By Babajide Komolafe, Economy Editor
The proposed reclassification of MSCI Nigeria Indexes will worsen the apathy of foreign capital inflow into the country.
Co-Founding Partner and Head of Advisory, Comercio Partners, Steve Osho, gave this warning in a media interview on the performance of the Nigerian economy in the first half of the year and outlook for the second half of the year.
One of the major economic development in H1’21 was the announcement by MSCI Incorporation, a global provider of equity, fixed income, real estate indexes, of its intention to reclassify the MSCI Nigeria Indexes from Frontier Markets to Standalone Markets status citing low liquidity in the Nigerian foreign exchange market.
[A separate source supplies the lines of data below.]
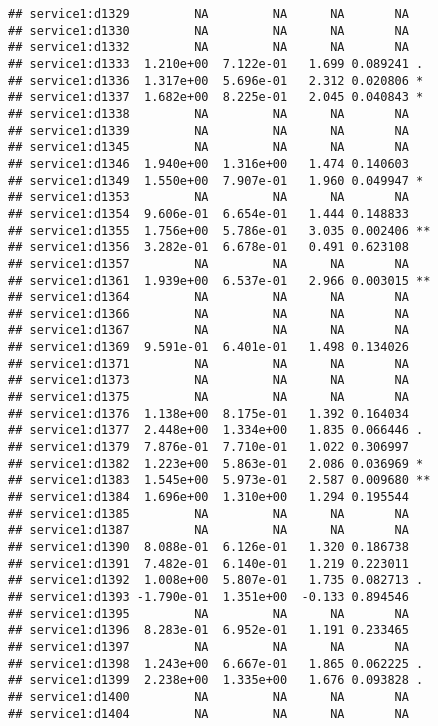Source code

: \documentclass[
]{article}
\begin{document}
\begin{verbatim}
## service1:d1329         NA         NA      NA       NA    
## service1:d1330         NA         NA      NA       NA    
## service1:d1332         NA         NA      NA       NA    
## service1:d1333  1.210e+00  7.122e-01   1.699 0.089241 .  
## service1:d1336  1.317e+00  5.696e-01   2.312 0.020806 *  
## service1:d1337  1.682e+00  8.225e-01   2.045 0.040843 *  
## service1:d1338         NA         NA      NA       NA    
## service1:d1339         NA         NA      NA       NA    
## service1:d1345         NA         NA      NA       NA    
## service1:d1346  1.940e+00  1.316e+00   1.474 0.140603    
## service1:d1349  1.550e+00  7.907e-01   1.960 0.049947 *  
## service1:d1353         NA         NA      NA       NA    
## service1:d1354  9.606e-01  6.654e-01   1.444 0.148833    
## service1:d1355  1.756e+00  5.786e-01   3.035 0.002406 ** 
## service1:d1356  3.282e-01  6.678e-01   0.491 0.623108    
## service1:d1357         NA         NA      NA       NA    
## service1:d1361  1.939e+00  6.537e-01   2.966 0.003015 ** 
## service1:d1364         NA         NA      NA       NA    
## service1:d1366         NA         NA      NA       NA    
## service1:d1367         NA         NA      NA       NA    
## service1:d1369  9.591e-01  6.401e-01   1.498 0.134026    
## service1:d1371         NA         NA      NA       NA    
## service1:d1373         NA         NA      NA       NA    
## service1:d1375         NA         NA      NA       NA    
## service1:d1376  1.138e+00  8.175e-01   1.392 0.164034    
## service1:d1377  2.448e+00  1.334e+00   1.835 0.066446 .  
## service1:d1379  7.876e-01  7.710e-01   1.022 0.306997    
## service1:d1382  1.223e+00  5.863e-01   2.086 0.036969 *  
## service1:d1383  1.545e+00  5.973e-01   2.587 0.009680 ** 
## service1:d1384  1.696e+00  1.310e+00   1.294 0.195544    
## service1:d1385         NA         NA      NA       NA    
## service1:d1387         NA         NA      NA       NA    
## service1:d1390  8.088e-01  6.126e-01   1.320 0.186738    
## service1:d1391  7.482e-01  6.140e-01   1.219 0.223011    
## service1:d1392  1.008e+00  5.807e-01   1.735 0.082713 .  
## service1:d1393 -1.790e-01  1.351e+00  -0.133 0.894546    
## service1:d1395         NA         NA      NA       NA    
## service1:d1396  8.283e-01  6.952e-01   1.191 0.233465    
## service1:d1397         NA         NA      NA       NA    
## service1:d1398  1.243e+00  6.667e-01   1.865 0.062225 .  
## service1:d1399  2.238e+00  1.335e+00   1.676 0.093828 .  
## service1:d1400         NA         NA      NA       NA    
## service1:d1404         NA         NA      NA       NA    

\end{verbatim}
\end{document}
The intended reclassification, according to Osho is a warning alarm to foreign investors, as the situation in the FX market has deteriorated to the point where foreign investment appetite should understandably weaken.
Explaining the need to forestall this development, Osho said: “Due to Nigeria’s abysmal oil production level and slowing foreign inflows, the supply of foreign exchange has been tight this year, with the World Bank estimating the forex backlog at $1.7 billion, while the Investors and Exporters’ net flows stood at just $273 million from January 2022 to June 2022.
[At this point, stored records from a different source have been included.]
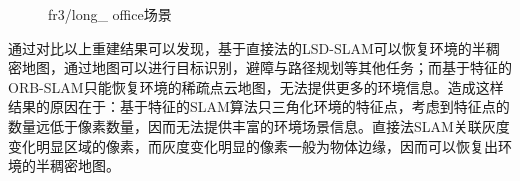 \begin{figure}[h]
\centering
\caption{fr3/long\_ office场景}
\label{fig3.10}
\end{figure}

通过对比以上重建结果可以发现，基于直接法的LSD-SLAM可以恢复环境的半稠密地图，通过地图可以进行目标识别，避障与路径规划等其他任务；而基于特征的ORB-SLAM只能恢复环境的稀疏点云地图，无法提供更多的环境信息。造成这样结果的原因在于：基于特征的SLAM算法只三角化环境的特征点，考虑到特征点的数量远低于像素数量，因而无法提供丰富的环境场景信息。直接法SLAM关联灰度变化明显区域的像素，而灰度变化明显的像素一般为物体边缘，因而可以恢复出环境的半稠密地图。

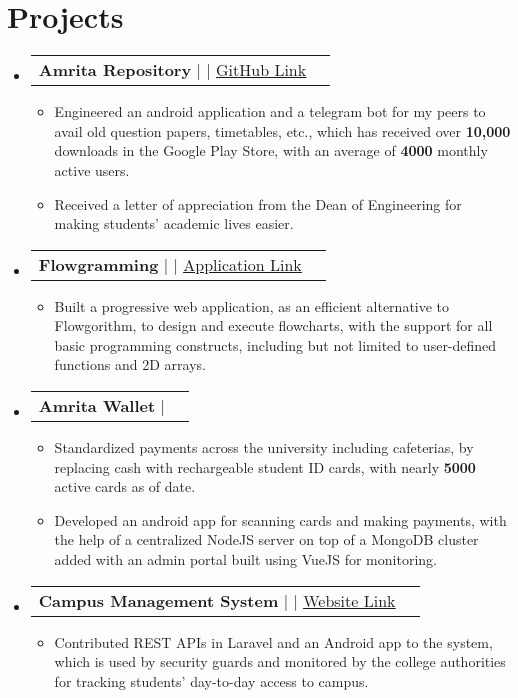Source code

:\documentclass[letterpaper,11pt]{article}
\makeatletter
\newcommand{\resumeItem}[1]{
  \item\small{
    {#1 \vspace{-2pt}}
  }
}
\newcommand{\resumeProjectHeading}[2]{
    \item
    \begin{tabular*}{1.001\textwidth}{l@{\extracolsep{\fill}}r}
      \small#1 & \textbf{\small #2}\\
    \end{tabular*}\vspace{-7pt}
}
\newcommand{\resumeSubHeadingListStart}{\begin{itemize}[leftmargin=0.0in, label={}]}
\newcommand{\resumeSubHeadingListEnd}{\end{itemize}}
\newcommand{\resumeItemListStart}{\begin{itemize}}
\newcommand{\resumeItemListEnd}{\end{itemize}\vspace{-5pt}}
\makeatother
\begin{document}
\section{Projects}
    \vspace{-5pt}
    \resumeSubHeadingListStart
      \resumeProjectHeading
          {\textbf{Amrita Repository} $|$ \text{Android, SQLite, Web Scraping, PHP, Python} $|$ \href{https://github.com/rajkumaar23/amrita-repository}{\underline {GitHub Link}}}{}
          \resumeItemListStart
            \resumeItem{Engineered an android application and a telegram bot for my peers to avail old question papers, timetables,  etc., which has received over \textbf{10,000} downloads in the Google Play Store,  with an average of \textbf{4000} monthly active users.}
            \resumeItem{Received a letter of appreciation from the Dean of Engineering for making students' academic lives easier.}
          \resumeItemListEnd
          \vspace{-13pt}
          \resumeProjectHeading
          {\textbf{Flowgramming} $|$ \text{HTML, Bootstrap, jQuery,  JointJS} $|$ \href{https://flowgrammers-org.github.io/flowgramming/}{\underline{Application Link}}}{}
          \resumeItemListStart
            \resumeItem{Built a progressive web application,  as an efficient alternative to Flowgorithm,  to design and execute flowcharts,  with the support for all basic programming constructs,  including but not limited to user-defined functions and 2D arrays.}
          \resumeItemListEnd 
          \vspace{-13pt}
      \resumeProjectHeading
          {\textbf{Amrita Wallet} $|$ \text{Android, NodeJS, MongoDB, VueJS}}{}
          \resumeItemListStart
            \resumeItem{Standardized payments across the university including cafeterias, by replacing cash with rechargeable student ID cards,  with nearly \textbf{5000} active cards as of date.}          
            \resumeItem{Developed an android app for scanning cards and making payments,  with the help of a centralized NodeJS server on top of a MongoDB cluster added with an admin portal built using VueJS for monitoring.}
          \resumeItemListEnd 
          \vspace{-13pt}
          \resumeProjectHeading
          {\textbf{Campus Management System} $|$ \text{PHP, Laravel, MySQL, Android} $|$ \href{https://cms.cb.amrita.edu/humans.txt}{\underline{Website Link}}}{}
          \resumeItemListStart
            \resumeItem{Contributed REST APIs in Laravel and an Android app to the system, which is used by security guards and monitored by the college authorities for tracking students' day-to-day access to campus.}
          \resumeItemListEnd 
    \resumeSubHeadingListEnd
\vspace{-15pt}
\end{document}
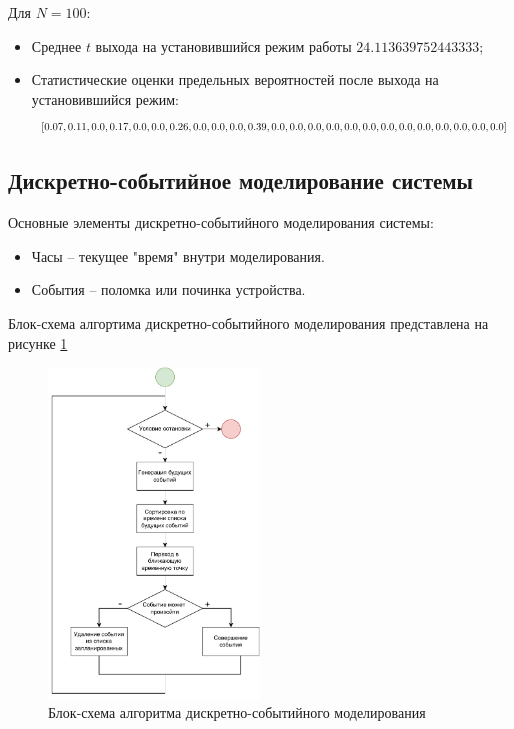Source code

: Для $N=100$:
\begin{itemize}
    \item Среднее $t$ выхода на установившийся режим работы $24.113639752443333$;

    \item Статистические оценки предельных вероятностей после выхода на установившийся режим:
    \[
    \resizebox{\textwidth}{!}{$
[0.07, 0.11, 0.0, 0.17, 0.0, 0.0, 0.26, 0.0, 0.0, 0.0, 0.39, 0.0, 0.0, 0.0, 0.0, 0.0, 0.0, 0.0, 0.0, 0.0, 0.0, 0.0, 0.0, 0.0]
     $}
\]

\end{itemize}

\subsection{Дискретно-событийное моделирование системы}

Основные элементы дискретно-событийного моделирования системы:
\begin{itemize}
    \item Часы -- текущее "время" внутри моделирования.
    \item События -- поломка или починка устройства.
\end{itemize}
Блок-схема алгортима дискретно-событийного моделирования представлена на рисунке \ref{BS}

\begin{figure}[H]
\centerline{\includegraphics[width=0.5\textwidth]{Images/BS.pdf}}
\caption{Блок-схема алгоритма дискретно-событийного моделирования}
\label{BS}
\end{figure}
“Should the MSCI go ahead in downgrading Nigeria’s frontier status on or before the set deadline of August 31, 2022, the impact on the local bourse would likely be limited, as foreign investors have been the net sellers for over a year, hence, have a limited presence in the equity market.
“The last NGX Domestic and Foreign Portfolio Investment Report for May 2022 revealed that foreign transactions accounted for just 7.46% of total transactions in the review month, and the foreign quotient used to be well above 60.00% in 2019.
“However, there are long-term consequences of the MSCI reclassification, as the absence of a near to mid-term solution to Nigeria’s FX problems could translate to a sustained apathy of foreign capital.”